I know that I can solve the problem in this way, but I'm struggling with proving that $$\lim_{\alpha→+\infty}{l(\alpha)}=-\infty$$ .
For the sake of convenience, let $$\xi = \sum_{i=1}^n \log x_i = \log \prod_{i=1}^n x_i, \quad g(\alpha) = \sum_{i=1}^n x_i^\alpha; \tag{1}$$ then $$\ell(\alpha) = n \log \alpha + (\alpha - 1) \xi - g(\alpha). \tag{2}$$
Now by the AM-GM inequality (since $x_1, \ldots, x_n > 0$), $$g(\alpha) \ge n \left(\prod_{i=1}^n x_i^\alpha\right)^{1/n} = n e^{\xi \alpha/n}. \tag{3}$$ So $$\ell(\alpha) \le n \log \alpha + (\alpha-1)\xi - n e^{\xi \alpha/n}. \tag{4}$$ We easily see that for $n > 0$, $\ell(\alpha) \to -\infty$ as $\alpha \to 0^+$ irrespective of $\xi$.

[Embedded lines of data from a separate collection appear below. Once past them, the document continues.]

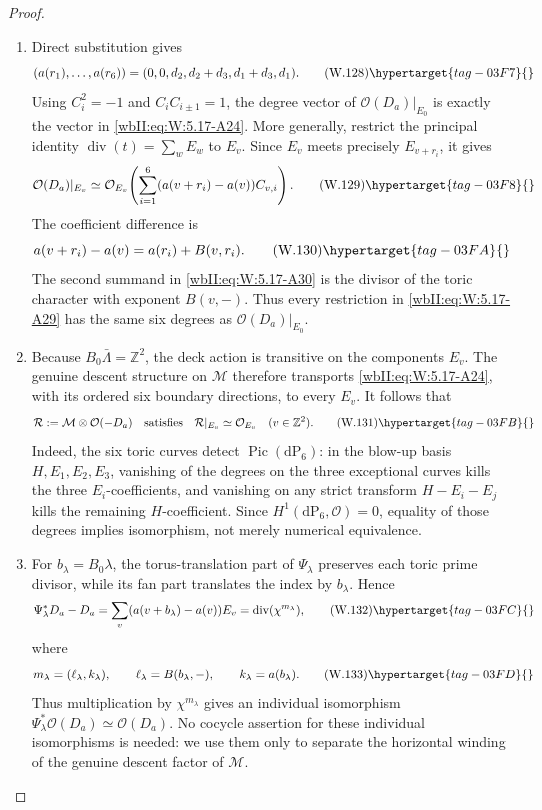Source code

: \begin{proof}
\begin{enumerate}[label={$\langle1\rangle$\arabic*.},leftmargin=*]
\item Direct substitution gives
\[
 (a(r_1),\ldots,a(r_6))
 =(0,0,d_2,d_2+d_3,d_1+d_3,d_1).
\tag{W.128}\hypertarget{tag-03F7}{}\label{wbII:eq:W:5.17-A28}
\]
Using \(C_i^2=-1\) and \(C_iC_{i\pm1}=1\), the degree vector of
\(\mathcal O(D_a)|_{E_0}\) is exactly the vector in \eqref{wbII:eq:W:5.17-A24}.  More
generally, restrict the principal identity
\(\operatorname{div}(t)=\sum_wE_w\) to \(E_v\).  Since \(E_v\) meets
precisely \(E_{v+r_i}\), it gives
\[
 \mathcal O(D_a)|_{E_v}
 \simeq
 \mathcal O_{E_v}\!\left(
   \sum_{i=1}^6(a(v+r_i)-a(v))C_{v,i}
 \right).
\tag{W.129}\hypertarget{tag-03F8}{}\label{wbII:eq:W:5.17-A29}
\]
The coefficient difference is
\[
 a(v+r_i)-a(v)=a(r_i)+B(v,r_i).
\tag{W.130}\hypertarget{tag-03FA}{}\label{wbII:eq:W:5.17-A30}
\]
The second summand in \eqref{wbII:eq:W:5.17-A30} is the divisor of the toric character
with exponent \(B(v,-)\).  Thus every restriction in \eqref{wbII:eq:W:5.17-A29} has the
same six degrees as \(\mathcal O(D_a)|_{E_0}\).

\item Because \(B_0\bar\Lambda=\mathbb Z^2\), the deck action is transitive on
the components \(E_v\).  The genuine descent structure on \(\mathcal M\)
therefore transports \eqref{wbII:eq:W:5.17-A24}, with its ordered six boundary directions,
to every \(E_v\).  It follows that
\[
 \mathcal R:=\mathcal M\otimes\mathcal O(-D_a)
 \quad\text{satisfies}\quad
 \mathcal R|_{E_v}\simeq\mathcal O_{E_v}
 \quad(v\in\mathbb Z^2).
\tag{W.131}\hypertarget{tag-03FB}{}\label{wbII:eq:W:5.17-A31}
\]
Indeed, the six toric curves detect \(\operatorname{Pic}(\mathrm{dP}_6)\):
in the blow-up basis \(H,E_1,E_2,E_3\), vanishing of the degrees on the
three exceptional curves kills the three \(E_i\)-coefficients, and
vanishing on any strict transform \(H-E_i-E_j\) kills the remaining
\(H\)-coefficient.  Since
\(H^1(\mathrm{dP}_6,\mathcal O)=0\), equality of those degrees implies
isomorphism, not merely numerical equivalence.

\item For \(b_\lambda=B_0\lambda\), the torus-translation part of
\(\Psi_\lambda\) preserves each toric prime divisor, while its fan part
translates the index by \(b_\lambda\).  Hence
\[
 \Psi_\lambda^*D_a-D_a
 =\sum_v(a(v+b_\lambda)-a(v))E_v
 =\operatorname{div}(\chi^{m_\lambda}),
\tag{W.132}\hypertarget{tag-03FC}{}\label{wbII:eq:W:5.17-A32}
\]
where
\[
 m_\lambda=(\ell_\lambda,k_\lambda),
 \qquad
 \ell_\lambda=B(b_\lambda,-),
 \qquad
 k_\lambda=a(b_\lambda).
\tag{W.133}\hypertarget{tag-03FD}{}\label{wbII:eq:W:5.17-A33}
\]
Thus multiplication by \(\chi^{m_\lambda}\) gives an individual
isomorphism
\(\Psi_\lambda^*\mathcal O(D_a)\simeq\mathcal O(D_a)\).
No cocycle assertion for these individual isomorphisms is needed: we use
them only to separate the horizontal winding of the genuine descent factor
of \(\mathcal M\).


\end{enumerate}
\end{proof}
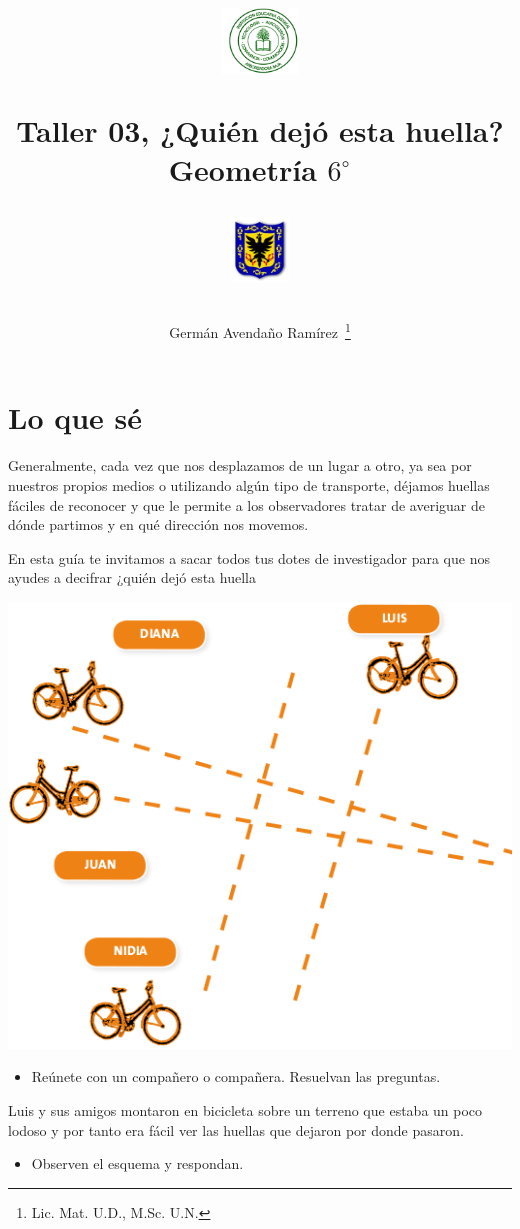 \documentclass[twoside]{article}
\author{Germ\'an Avenda\~no Ram\'irez~\thanks{Lic. Mat. U.D., M.Sc. U.N.}}
\title{\begin{minipage}{.2\textwidth}
\includegraphics[height=1.75cm]{Images/logo-colegio.png}\end{minipage}
\begin{minipage}{.55\textwidth}
\begin{center}
Taller 03, ¿Quién dejó esta huella?\\
Geometría $6^{\circ}$
\end{center}
\end{minipage}\hfill
\begin{minipage}{.2\textwidth}
\includegraphics[height=1.75cm]{Images/logo-sed.png} 
\end{minipage}}
\date{}
\begin{document}
\maketitle
 \section*{Lo que s\'e}
 Generalmente, cada vez que nos desplazamos de un lugar a otro, ya sea por nuestros propios medios o utilizando algún tipo de transporte, déjamos huellas fáciles de reconocer y que le permite a los observadores tratar de averiguar de dónde partimos y en qué dirección nos movemos.

En esta guía te invitamos a sacar todos tus dotes de investigador para que nos ayudes a decifrar ¿quién dejó esta huella

\begin{minipage}{.65\textwidth}
\includegraphics[scale=.45]{Images/Carreras_bicicletas.png}
\end{minipage}\hfill
\begin{minipage}{.3\textwidth}
\begin{itemize}
\item Reúnete con un compañero o compañera. Resuelvan las preguntas.
\end{itemize}
Luis y sus amigos montaron en bicicleta sobre un terreno que estaba un poco lodoso y por tanto era fácil ver las huellas que dejaron por donde pasaron.
\begin{itemize}
\item Observen el esquema y respondan.
\end{itemize}
\end{minipage}
\end{document}
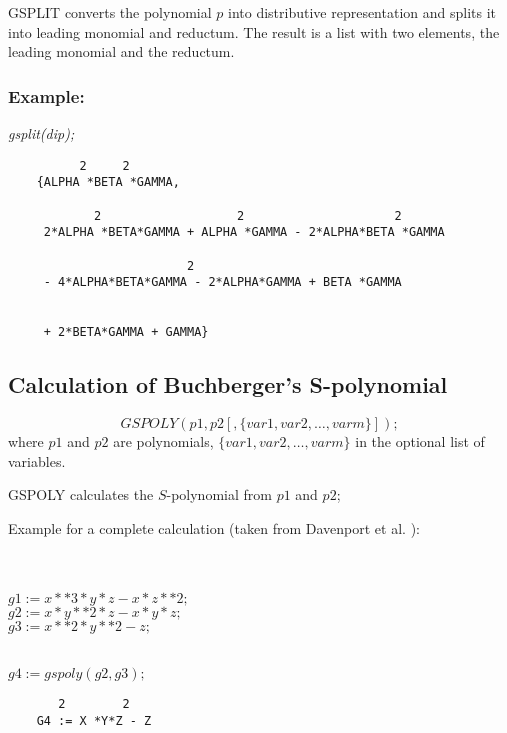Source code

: GSPLIT converts the polynomial $p$ into distributive representation
and splits it into leading monomial and reductum. The result is a list
with two elements, the leading monomial and the reductum.

\subsubsection*{Example:}
{\it gsplit(dip); }
\begin{verbatim}
          2     2
    {ALPHA *BETA *GAMMA,

            2                   2                     2
     2*ALPHA *BETA*GAMMA + ALPHA *GAMMA - 2*ALPHA*BETA *GAMMA

                         2
     - 4*ALPHA*BETA*GAMMA - 2*ALPHA*GAMMA + BETA *GAMMA


     + 2*BETA*GAMMA + GAMMA}

 \end{verbatim}

\subsection{Calculation of Buchberger's S-polynomial}
\[
GSPOLY (p1,p2[,\{var1, var2, \ldots , varm\}]);
\]
where $p1$  and $p2$ are polynomials, $\{var1, var2, \ldots ,
varm\}$ in the optional list of variables.

GSPOLY calculates the $S$-polynomial from $p1$  and $p2$;

Example for a complete calculation (taken from {\sc Davenport et al.}
 \cite{DAST88}):

\hspace*{+1cm}{\it \%  initial system} \\
\hspace*{+1cm}{\it korder x,y,z; torder lex;} \\
\hspace*{+1cm} $g1  :=  x**3*y*z - x*z**2;$\\
\hspace*{+1cm} $g2  :=  x*y**2*z - x*y*z; $ \\
\hspace*{+1cm} $g3  :=  x**2*y**2 - z;$

\hspace*{+1cm}{\it \% first S-polynomial} \\
\hspace*{+1cm} $g4  :=  gspoly(g2,g3);$

\begin{verbatim}
       2        2
    G4 := X *Y*Z - Z
 \end{verbatim}

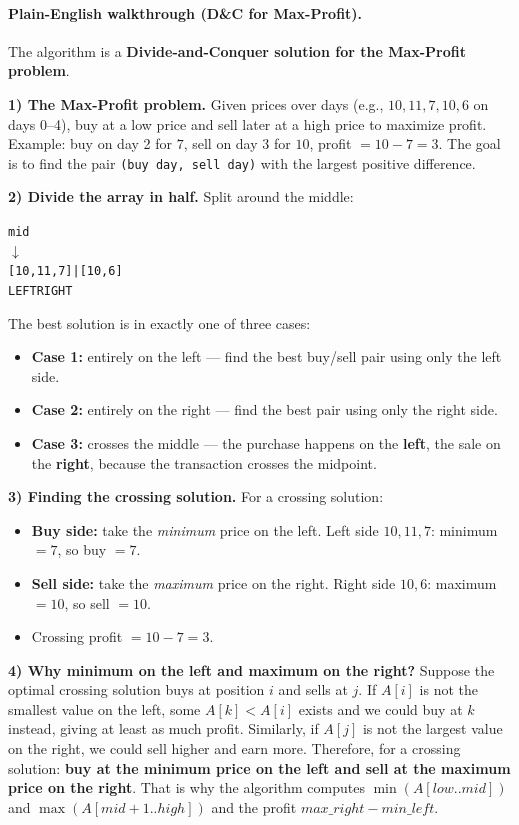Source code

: \documentclass[11pt]{article}
\begin{document}
\paragraph{Plain-English walkthrough (D\&C for Max-Profit).}
The algorithm is a \textbf{Divide-and-Conquer solution for the Max-Profit problem}.

\textbf{1) The Max-Profit problem.} Given prices over days (e.g., $10, 11, 7, 10, 6$ on days
0--4), buy at a low price and sell later at a high price to maximize profit. Example: buy on
day 2 for $7$, sell on day 3 for $10$, profit $= 10 - 7 = 3$. The goal is to find the pair
\texttt{(buy day, sell day)} with the largest positive difference.

\textbf{2) Divide the array in half.} Split around the middle:
\begin{alltt}
         mid
          \(\downarrow\)
[10, 11, 7] | [10, 6]
   LEFT        RIGHT
\end{alltt}
The best solution is in exactly one of three cases:
\begin{itemize}
  \item \textbf{Case 1:} entirely on the left --- find the best buy/sell pair using only the left side.
  \item \textbf{Case 2:} entirely on the right --- find the best pair using only the right side.
  \item \textbf{Case 3:} crosses the middle --- the purchase happens on the \textbf{left}, the sale
        on the \textbf{right}, because the transaction crosses the midpoint.
\end{itemize}

\textbf{3) Finding the crossing solution.} For a crossing solution:
\begin{itemize}
  \item \textbf{Buy side:} take the \emph{minimum} price on the left. Left side $10, 11, 7$:
        minimum $= 7$, so buy $= 7$.
  \item \textbf{Sell side:} take the \emph{maximum} price on the right. Right side $10, 6$:
        maximum $= 10$, so sell $= 10$.
  \item Crossing profit $= 10 - 7 = 3$.
\end{itemize}

\textbf{4) Why minimum on the left and maximum on the right?}
Suppose the optimal crossing solution buys at position $i$ and sells at $j$. If $A[i]$ is not
the smallest value on the left, some $A[k] < A[i]$ exists and we could buy at $k$ instead,
giving at least as much profit. Similarly, if $A[j]$ is not the largest value on the right, we
could sell higher and earn more. Therefore, for a crossing solution: \textbf{buy at the minimum
price on the left and sell at the maximum price on the right}. That is why the algorithm
computes $\min(A[low..mid])$ and $\max(A[mid+1..high])$ and the profit
$\mathit{max\_right} - \mathit{min\_left}$.
\end{document}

If $\xi > 0$, then the last term in $(4)$ dominates, and $\ell(\alpha) \to -\infty$ as $\alpha \to \infty$. If $\xi < 0$, then the second term dominates and again the log-likelihood approaches $-\infty$. The only case in which the inequality $(4)$ is inconclusive is if $\xi = 0$. So we return to $(2)$ and compute
$$\ell(\alpha \mid \xi = 0) = n \log \alpha - g(\alpha). \tag{5}$$ Let $x_{(n)} = \max_i x_i$ be the maximum order statistic. If $x_{(n)} > 1$, then $$g(\alpha) > x_{(n)}^\alpha \to \infty$$ as $\alpha \to \infty$, and this term dominates in $(5)$. The case $x_{(n)} < 1$ is impossible because $\xi = 0$ implies $e^\xi = \prod_{i=1}^n x_i = 1$ hence there must be at least one $x_i$ whose value is at least $1$. The final case, $\xi = 0$ and $x_{(n)} = 1$, implies $x_i = 1$ for all $i$, thus $g(\alpha) = n$ and $$\ell(\alpha \mid \xi = 0, g = n) = n (-1 + \log \alpha), \tag{6}$$ which does not have a global maximum since in this situation $\ell'(\alpha) = n/\alpha$ which has no critical point. However, such a sample occurs with probability $0$.